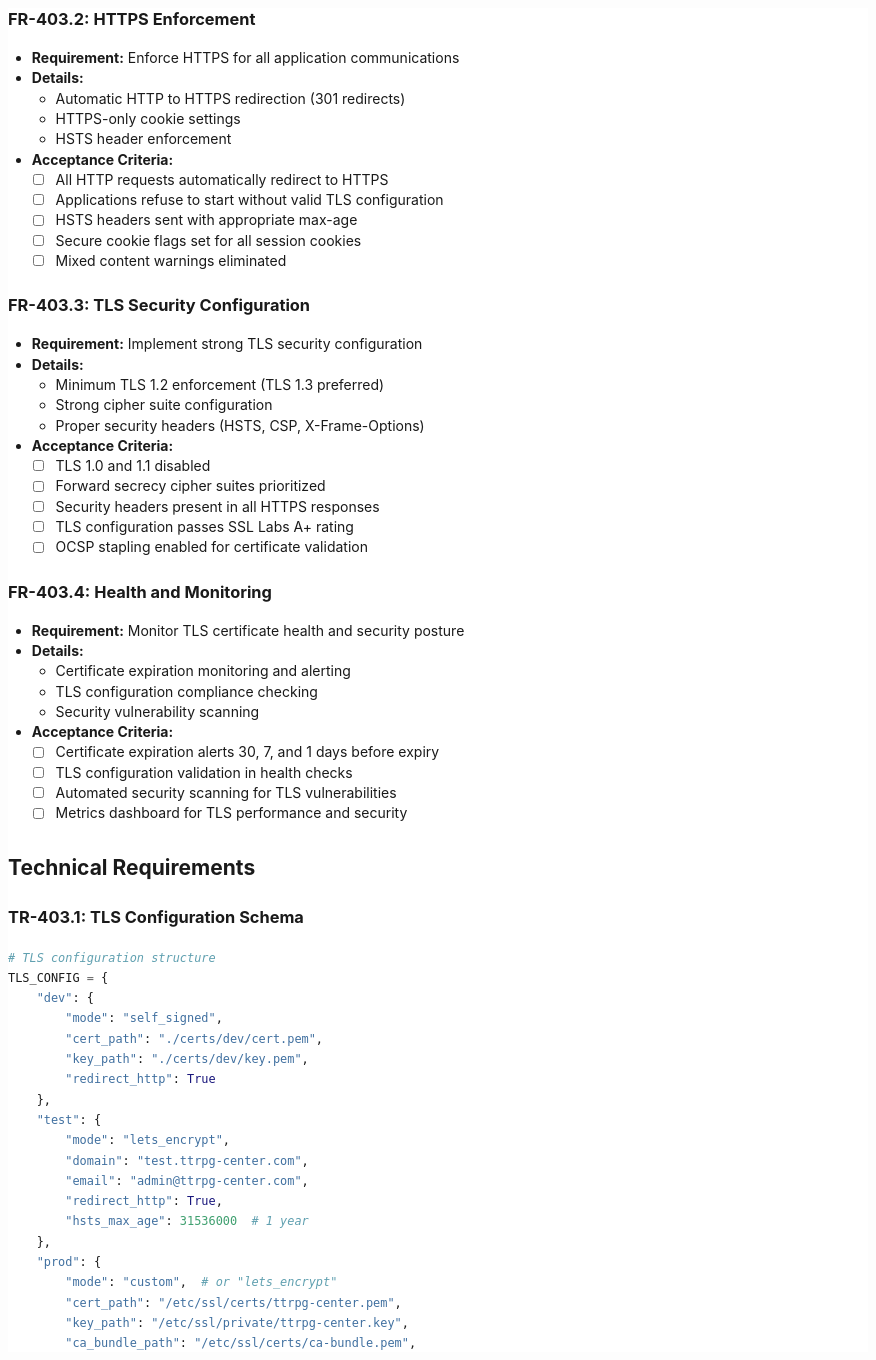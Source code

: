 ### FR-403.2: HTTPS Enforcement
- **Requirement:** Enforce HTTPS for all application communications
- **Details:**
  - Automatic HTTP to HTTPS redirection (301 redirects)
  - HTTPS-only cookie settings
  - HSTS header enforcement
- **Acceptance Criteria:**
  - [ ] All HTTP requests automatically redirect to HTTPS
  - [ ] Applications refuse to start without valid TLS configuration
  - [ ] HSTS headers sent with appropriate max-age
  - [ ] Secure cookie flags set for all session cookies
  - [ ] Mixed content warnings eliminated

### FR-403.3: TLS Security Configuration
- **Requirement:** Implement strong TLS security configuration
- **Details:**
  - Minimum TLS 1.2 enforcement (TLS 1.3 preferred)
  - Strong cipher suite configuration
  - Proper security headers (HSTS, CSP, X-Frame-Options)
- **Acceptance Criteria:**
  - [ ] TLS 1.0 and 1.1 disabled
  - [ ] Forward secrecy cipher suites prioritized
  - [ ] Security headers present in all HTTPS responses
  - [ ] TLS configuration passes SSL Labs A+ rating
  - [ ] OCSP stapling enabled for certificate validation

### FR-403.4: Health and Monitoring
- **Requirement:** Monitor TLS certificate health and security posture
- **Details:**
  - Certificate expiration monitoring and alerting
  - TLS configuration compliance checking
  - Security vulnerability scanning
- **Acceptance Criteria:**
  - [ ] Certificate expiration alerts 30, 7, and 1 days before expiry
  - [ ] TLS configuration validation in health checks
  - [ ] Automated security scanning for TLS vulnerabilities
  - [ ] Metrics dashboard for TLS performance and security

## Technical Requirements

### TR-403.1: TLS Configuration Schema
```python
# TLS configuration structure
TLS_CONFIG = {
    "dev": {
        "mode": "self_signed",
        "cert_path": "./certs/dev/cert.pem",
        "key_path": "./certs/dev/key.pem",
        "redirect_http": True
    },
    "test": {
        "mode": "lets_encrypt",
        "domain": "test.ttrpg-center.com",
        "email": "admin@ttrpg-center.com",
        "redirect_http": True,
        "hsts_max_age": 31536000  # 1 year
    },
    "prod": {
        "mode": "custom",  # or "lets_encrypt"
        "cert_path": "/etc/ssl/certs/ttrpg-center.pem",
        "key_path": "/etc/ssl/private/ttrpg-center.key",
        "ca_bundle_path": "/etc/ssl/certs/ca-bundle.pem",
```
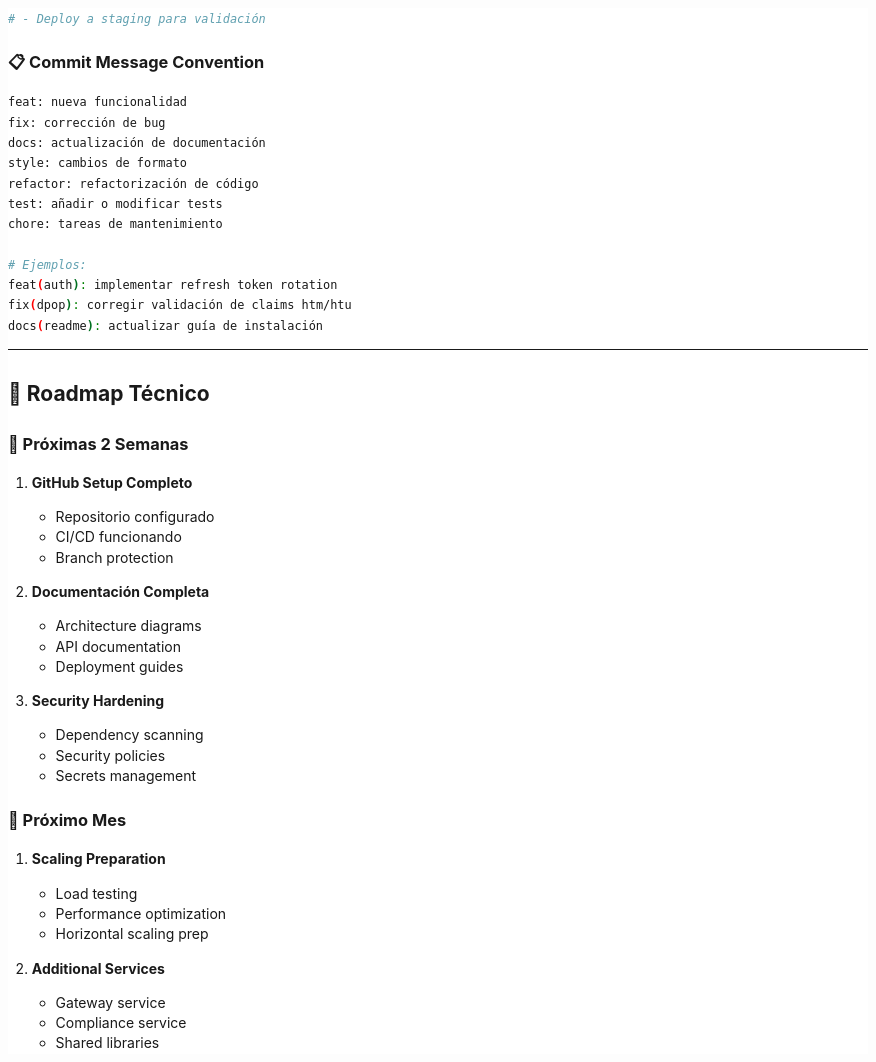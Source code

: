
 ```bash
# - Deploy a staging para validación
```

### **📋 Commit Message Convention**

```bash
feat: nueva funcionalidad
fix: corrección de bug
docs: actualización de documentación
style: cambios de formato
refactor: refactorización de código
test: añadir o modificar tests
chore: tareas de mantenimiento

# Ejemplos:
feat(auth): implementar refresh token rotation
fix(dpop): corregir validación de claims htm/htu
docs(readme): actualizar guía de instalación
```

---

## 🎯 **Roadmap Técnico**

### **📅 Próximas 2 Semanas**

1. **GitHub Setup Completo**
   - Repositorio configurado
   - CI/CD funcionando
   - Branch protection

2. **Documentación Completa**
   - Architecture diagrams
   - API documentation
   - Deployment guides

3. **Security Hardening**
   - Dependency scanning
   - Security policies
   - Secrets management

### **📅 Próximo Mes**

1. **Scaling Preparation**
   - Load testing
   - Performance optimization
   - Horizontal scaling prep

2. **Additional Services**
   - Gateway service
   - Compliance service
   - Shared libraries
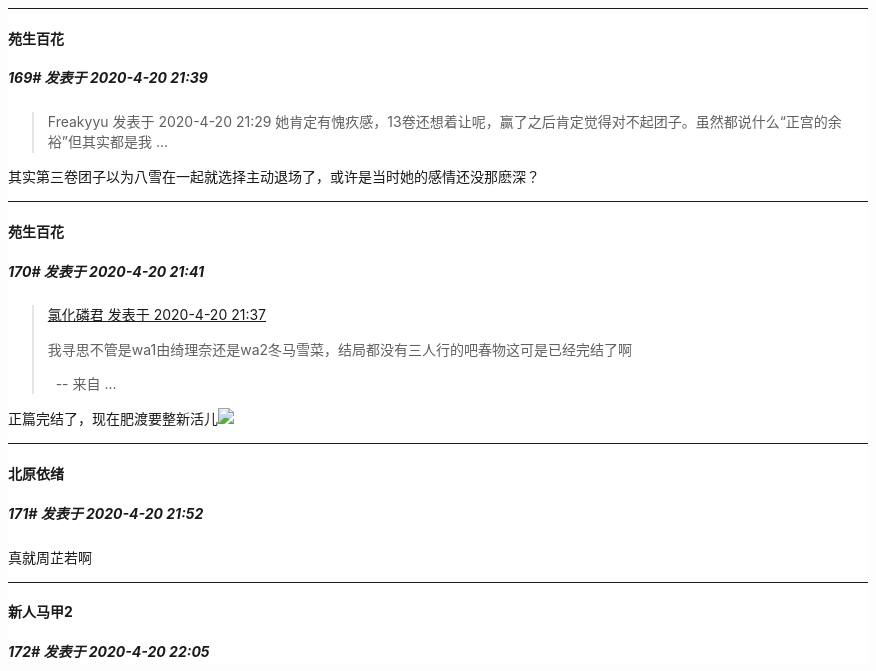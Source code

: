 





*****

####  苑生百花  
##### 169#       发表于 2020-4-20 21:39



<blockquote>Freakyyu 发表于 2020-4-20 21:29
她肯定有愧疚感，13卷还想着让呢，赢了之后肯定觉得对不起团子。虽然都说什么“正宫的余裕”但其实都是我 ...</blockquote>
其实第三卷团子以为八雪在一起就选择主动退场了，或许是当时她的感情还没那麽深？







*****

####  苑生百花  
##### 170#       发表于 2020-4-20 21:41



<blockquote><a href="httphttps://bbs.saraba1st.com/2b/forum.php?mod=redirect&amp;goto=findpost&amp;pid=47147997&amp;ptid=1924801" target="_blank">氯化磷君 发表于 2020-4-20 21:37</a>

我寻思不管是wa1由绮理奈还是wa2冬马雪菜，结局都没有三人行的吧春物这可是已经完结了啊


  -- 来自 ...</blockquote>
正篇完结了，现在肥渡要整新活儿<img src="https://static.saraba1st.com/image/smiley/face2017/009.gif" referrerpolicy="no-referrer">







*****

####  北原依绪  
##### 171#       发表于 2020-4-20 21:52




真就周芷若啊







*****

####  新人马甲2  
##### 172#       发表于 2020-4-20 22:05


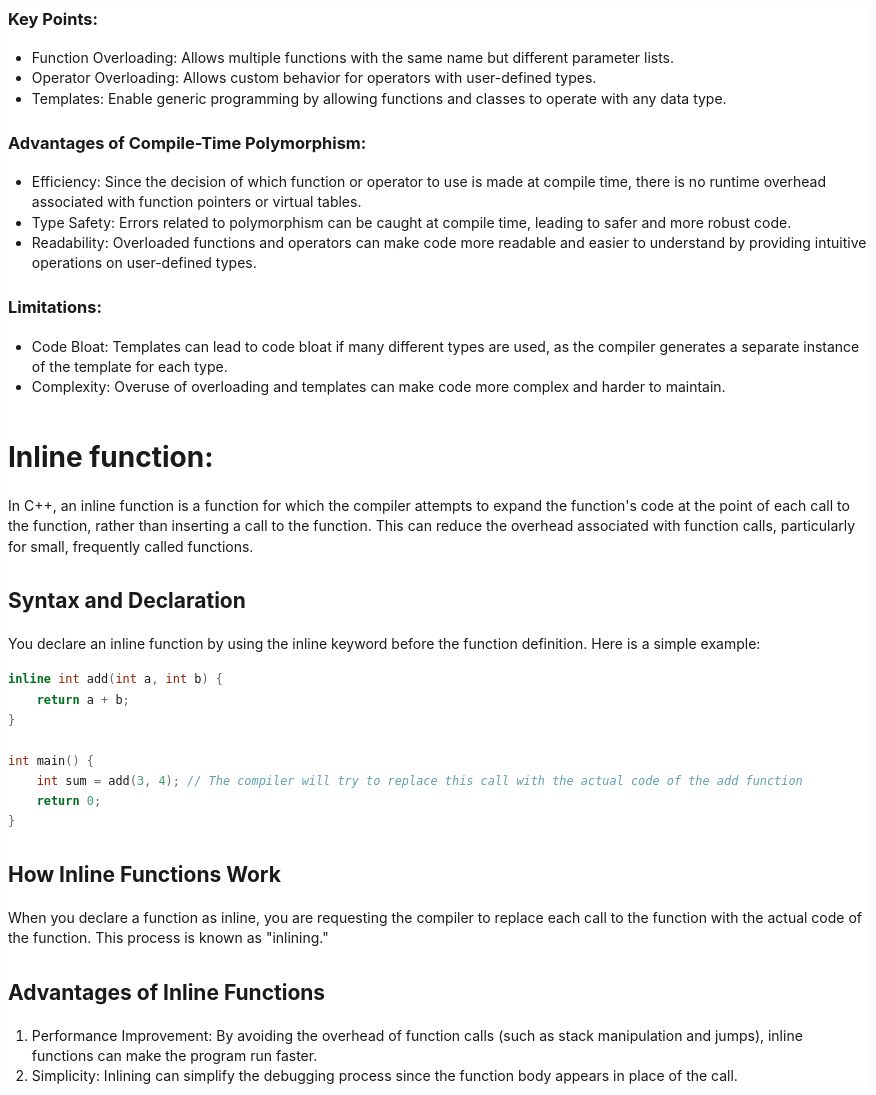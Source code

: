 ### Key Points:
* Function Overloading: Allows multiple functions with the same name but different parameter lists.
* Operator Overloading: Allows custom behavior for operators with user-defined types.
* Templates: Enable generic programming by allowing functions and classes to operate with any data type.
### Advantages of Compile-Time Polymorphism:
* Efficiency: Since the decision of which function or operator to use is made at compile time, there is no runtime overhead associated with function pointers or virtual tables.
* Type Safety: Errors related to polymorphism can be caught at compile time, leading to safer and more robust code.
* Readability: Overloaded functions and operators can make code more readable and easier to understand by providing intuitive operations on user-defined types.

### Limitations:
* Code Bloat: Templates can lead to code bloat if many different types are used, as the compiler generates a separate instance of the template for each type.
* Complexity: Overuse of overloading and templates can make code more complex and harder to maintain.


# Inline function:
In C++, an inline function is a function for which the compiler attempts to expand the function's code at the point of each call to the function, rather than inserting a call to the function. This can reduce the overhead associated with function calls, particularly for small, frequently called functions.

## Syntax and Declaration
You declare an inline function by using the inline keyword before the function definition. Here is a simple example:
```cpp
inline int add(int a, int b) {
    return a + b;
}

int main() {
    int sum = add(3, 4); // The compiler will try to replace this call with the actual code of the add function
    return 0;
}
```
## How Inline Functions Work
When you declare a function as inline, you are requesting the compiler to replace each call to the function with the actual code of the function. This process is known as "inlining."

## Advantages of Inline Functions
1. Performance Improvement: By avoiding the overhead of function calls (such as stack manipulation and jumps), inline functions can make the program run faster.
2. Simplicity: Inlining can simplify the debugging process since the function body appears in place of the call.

────────

[YOUR TASK]
Copy every line of the listing that includes the string "certs".

[SOLUTION]
        "cert_path": "./certs/dev/cert.pem",
        "key_path": "./certs/dev/key.pem",
        "cert_path": "/etc/ssl/certs/ttrpg-center.pem",
        "ca_bundle_path": "/etc/ssl/certs/ca-bundle.pem",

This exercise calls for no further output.